Hoe zouden die andere achtendertig dit toch gedaan hebben? Die vraag stelde ik mezelf geregeld, toen ik, in het najaar van 2022, de negenendertigste gastschrijver aan de Universiteit Leiden was.
Twee werkgroepen had ik onder mijn hoede. In zaal 121 van het Lipsiusgebouw, een raamloos hok met tl-licht en smartboard, keken twintig paar ogen mij verwachtingsvol aan, zoals andere groepen ooit gekeken moeten hebben naar Gerrit Komrij, Joost Zwagerman, Arnon Grunberg, Geerten Meijsing, Anna Enquist of Thomas Rosenboom.
Schrijvers zijn geen geboren docenten. Integendeel. Vaak zijn het bij uitstek introverte figuren die zichzelf opsluiten in kamers. Toch kwamen die studenten met de onuitgesproken aanname dat ik degene was die ze geheimen ging onthullen, op basis van een solide plan vol stappen en tussenstapjes, met hier en daar een motiverend duwtje, plaagstootje of grapje dat de groep de energieke voldoening zou geven aan iets bijzonders bezig te zijn.

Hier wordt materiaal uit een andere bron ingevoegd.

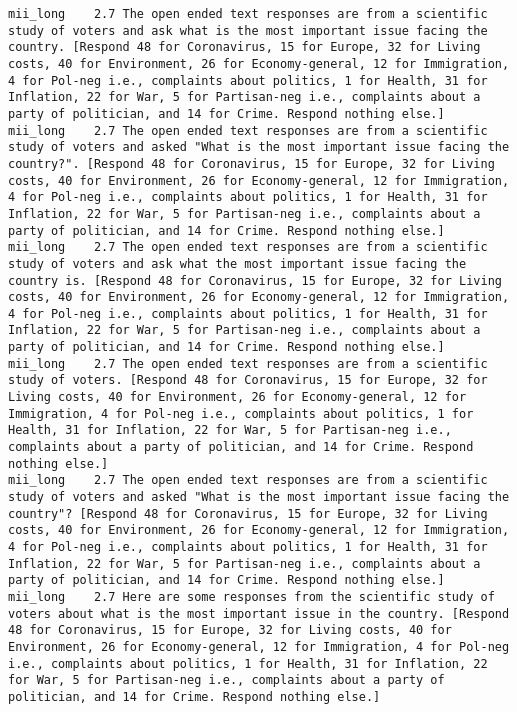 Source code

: \begin{lstlisting}[label=lst:promptvariants]
mii_long	2.7	The open ended text responses are from a scientific study of voters and ask what is the most important issue facing the country. [Respond 48 for Coronavirus, 15 for Europe, 32 for Living costs, 40 for Environment, 26 for Economy-general, 12 for Immigration, 4 for Pol-neg i.e., complaints about politics, 1 for Health, 31 for Inflation, 22 for War, 5 for Partisan-neg i.e., complaints about a party of politician, and 14 for Crime. Respond nothing else.]
mii_long	2.7	The open ended text responses are from a scientific study of voters and asked "What is the most important issue facing the country?". [Respond 48 for Coronavirus, 15 for Europe, 32 for Living costs, 40 for Environment, 26 for Economy-general, 12 for Immigration, 4 for Pol-neg i.e., complaints about politics, 1 for Health, 31 for Inflation, 22 for War, 5 for Partisan-neg i.e., complaints about a party of politician, and 14 for Crime. Respond nothing else.]
mii_long	2.7	The open ended text responses are from a scientific study of voters and ask what the most important issue facing the country is. [Respond 48 for Coronavirus, 15 for Europe, 32 for Living costs, 40 for Environment, 26 for Economy-general, 12 for Immigration, 4 for Pol-neg i.e., complaints about politics, 1 for Health, 31 for Inflation, 22 for War, 5 for Partisan-neg i.e., complaints about a party of politician, and 14 for Crime. Respond nothing else.]
mii_long	2.7	The open ended text responses are from a scientific study of voters. [Respond 48 for Coronavirus, 15 for Europe, 32 for Living costs, 40 for Environment, 26 for Economy-general, 12 for Immigration, 4 for Pol-neg i.e., complaints about politics, 1 for Health, 31 for Inflation, 22 for War, 5 for Partisan-neg i.e., complaints about a party of politician, and 14 for Crime. Respond nothing else.]
mii_long	2.7	The open ended text responses are from a scientific study of voters and asked "What is the most important issue facing the country"? [Respond 48 for Coronavirus, 15 for Europe, 32 for Living costs, 40 for Environment, 26 for Economy-general, 12 for Immigration, 4 for Pol-neg i.e., complaints about politics, 1 for Health, 31 for Inflation, 22 for War, 5 for Partisan-neg i.e., complaints about a party of politician, and 14 for Crime. Respond nothing else.]
mii_long	2.7	Here are some responses from the scientific study of voters about what is the most important issue in the country. [Respond 48 for Coronavirus, 15 for Europe, 32 for Living costs, 40 for Environment, 26 for Economy-general, 12 for Immigration, 4 for Pol-neg i.e., complaints about politics, 1 for Health, 31 for Inflation, 22 for War, 5 for Partisan-neg i.e., complaints about a party of politician, and 14 for Crime. Respond nothing else.]

\end{lstlisting}
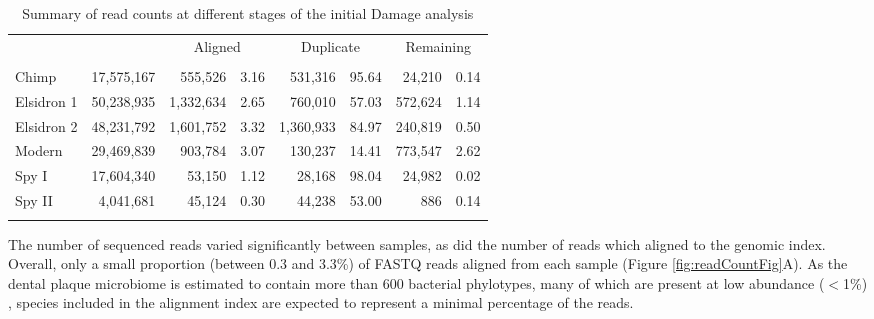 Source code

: \documentclass[12pt, a4paper]{article}
\renewcommand{\arraystretch}{1.2}
\newcommand{\ra}[1]{\renewcommand{\arraystretch}{#1}}
\begin{document}
\begin{table*}[h]\centering\small %
\ra{1.3}
\setlength{\tabcolsep}{8pt} %
\caption{Summary of read counts at different stages of the initial Damage analysis}
\begin{tabular}{@{}lrrrrrrr@{}}
	\toprule
	& & \multicolumn{2}{c}{Aligned} & \multicolumn{2}{c}{Duplicate} & \multicolumn{2}{c}{Remaining} \\
	\cmidrule(lr){3-4} \cmidrule(lr){5-6} \cmidrule(lr){7-8}
	\thead{Sample ID} & \thead{Sequenced} & \thead{Number} & \thead{\%} & \thead{Number} & \thead{\%} & \thead{Number} & \thead{\%} \\
	\midrule
	Chimp & 17,575,167 & 555,526 & 3.16 & 531,316 & 95.64 & 24,210 & 0.14 \\ 
 	Elsidron 1 & 50,238,935 & 1,332,634 & 2.65 & 760,010 & 57.03 & 572,624 & 1.14 \\ 
	Elsidron 2 & 48,231,792 & 1,601,752 & 3.32 & 1,360,933 & 84.97 & 240,819 & 0.50 \\ 
	Modern & 29,469,839 & 903,784 & 3.07 & 130,237 & 14.41 & 773,547 & 2.62 \\ 
 	Spy I & 17,604,340 & 53,150 & 1.12 & 28,168 & 98.04 & 24,982 & 0.02 \\	
	Spy II & 4,041,681 & 45,124 & 0.30 & 44,238 & 53.00 & 886 & 0.14 \\ 
\bottomrule\\
\end{tabular}
\end{table*}


The number of sequenced reads varied significantly between samples, as did the number of reads which aligned to the genomic index. 
Overall, only a small proportion (between 0.3 and 3.3\%) of FASTQ reads aligned from each sample (Figure \ref{fig:readCountFig}A). 
As the dental plaque microbiome is estimated to contain more than 600 bacterial phylotypes, many of which are present at low abundance ($<$1\%) \cite{Xie:2010aa}, species included in the alignment index are expected to represent a minimal percentage of the reads. 
\end{document}
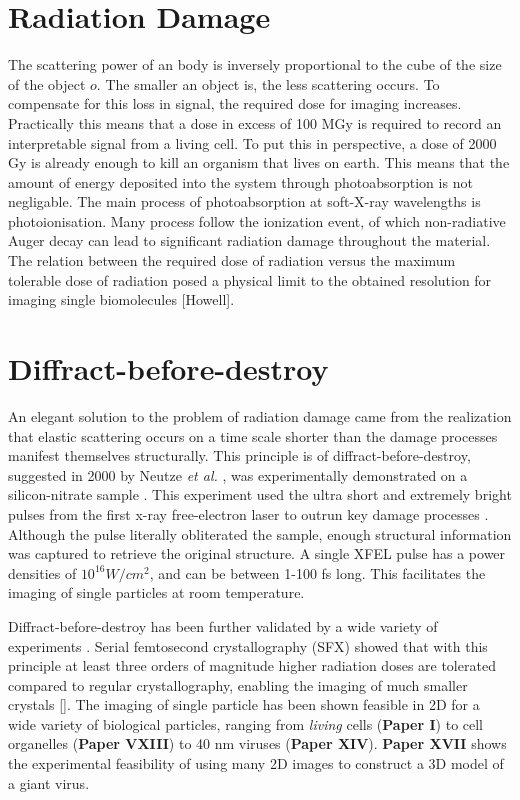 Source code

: \section{Radiation Damage}
The scattering power of an body is inversely proportional to the cube of the size of the object $o$. The smaller an object is, the less scattering occurs. To compensate for this loss in signal, the required dose for imaging increases. Practically this means that a dose in excess of 100 MGy is required to record an interpretable signal from a living cell. To put this in perspective, a dose of 2000 Gy is already enough to kill an organism that lives on earth. This means that the amount of energy deposited into the system through photoabsorption is not negligable. The main process of photoabsorption at soft-X-ray wavelengths is  photoionisation. Many process follow the ionization event, of which non-radiative Auger decay can lead to significant radiation damage throughout the material. The relation between the required dose of radiation versus the maximum tolerable dose of radiation posed a physical limit to the obtained resolution for imaging single biomolecules [Howell].

\section{Diffract-before-destroy}
An elegant solution to the problem of radiation damage came from the realization that elastic scattering occurs on a  time scale shorter than the damage processes manifest themselves structurally. This principle is of diffract-before-destroy, suggested in 2000 by Neutze \textit{et al.} \cite{Neutze2000}, was experimentally demonstrated on a silicon-nitrate sample \cite{Chapman2009}. This experiment used the ultra short and extremely bright pulses from the first x-ray free-electron laser to outrun key damage processes \cite{Chapman2000}. Although the pulse literally obliterated the sample, enough structural information was captured to retrieve the original structure. A single XFEL pulse has a power densities of $10^{16} W/cm^2$, and can be between 1-100 fs long. This facilitates the imaging of single particles at room temperature.

Diffract-before-destroy has been further validated by a wide variety of experiments \cite{Seibert2009,Seibert2010}. Serial femtosecond crystallography (SFX) showed that with this principle at least three orders of magnitude higher radiation doses are tolerated compared to regular crystallography, enabling the imaging of much smaller crystals []. The imaging of single particle has been shown feasible in 2D for a wide variety of biological particles, ranging from \textit{living} cells (\textbf{Paper I}) to cell organelles (\textbf{Paper VXIII}) to  40 nm viruses (\textbf{Paper XIV}). \textbf{Paper XVII} shows the experimental feasibility of using many 2D images to construct a 3D model of a giant virus.

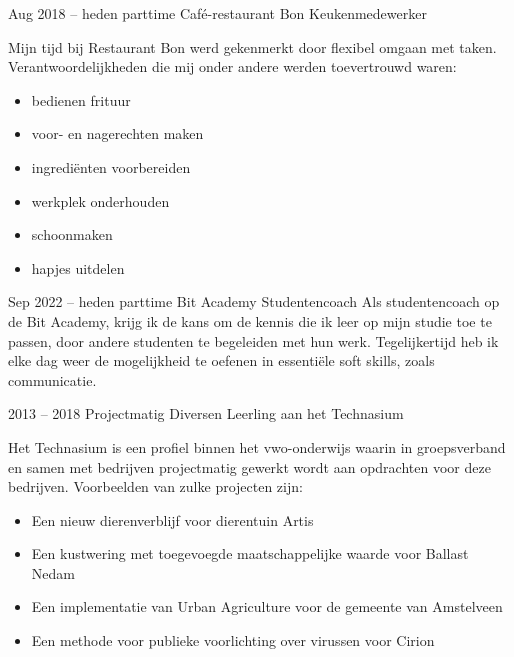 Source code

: \documentclass[
	10pt, %
]{FreemanCV}
\begin{document}
\begin{paracol}{2}
	\jobentry
	{Aug 2018 -- heden} %
	{parttime} %
	{Café-restaurant Bon} %
	{Keukenmedewerker} %
	{Mijn tijd bij Restaurant Bon werd gekenmerkt door flexibel omgaan met
	    taken. Verantwoordelijkheden die mij onder andere werden
	    toevertrouwd waren:
		\begin{itemize}
			\item bedienen frituur
			\item voor- en nagerechten maken
			\item ingrediënten voorbereiden
			\item werkplek onderhouden
			\item schoonmaken
			\item hapjes uitdelen
		\end{itemize}
	} %

	\jobentry
	{Sep 2022 -- heden} %
	{parttime} %
	{Bit Academy} %
	{Studentencoach} %
	{Als studentencoach op de Bit Academy, krijg ik de kans om de kennis
	    die ik leer op mijn studie toe te passen, door andere studenten te
	    begeleiden met hun werk. Tegelijkertijd heb ik elke dag weer de
	    mogelijkheid te oefenen in essentiële soft skills, zoals
	    communicatie.
	} %

	\jobentry
	{2013 -- 2018} %
	{Projectmatig} %
	{Diversen} %
	{Leerling aan het Technasium} %
	{Het Technasium is een profiel binnen het vwo-onderwijs waarin in
	    groepsverband en samen met bedrijven projectmatig gewerkt wordt aan
	    opdrachten voor deze bedrijven. Voorbeelden van zulke projecten zijn:
		\raggedright
		\begin{itemize}
			\item Een nieuw dierenverblijf voor dierentuin Artis
			\item Een kustwering met toegevoegde maatschappelijke waarde voor Ballast Nedam
			\item Een implementatie van Urban Agriculture voor de gemeente van Amstelveen
			\item Een methode voor publieke voorlichting over virussen voor Cirion
		\end{itemize}
	} %



\end{paracol}
\end{document}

Van één gastschrijver weten we precies hoe zijn werkcolleges zijn verlopen. De eerste gastschrijver, Gerard Reve, gaf in het najaar van 1985 wekelijks twee werkgroepen en één hoorcollege, en van een van die werkgroepen zijn geluidsopnamen gemaakt die zich nu in de vorm van gebrande – en inmiddels gedigitaliseerde – cd’s in het Literatuurmuseum bevinden.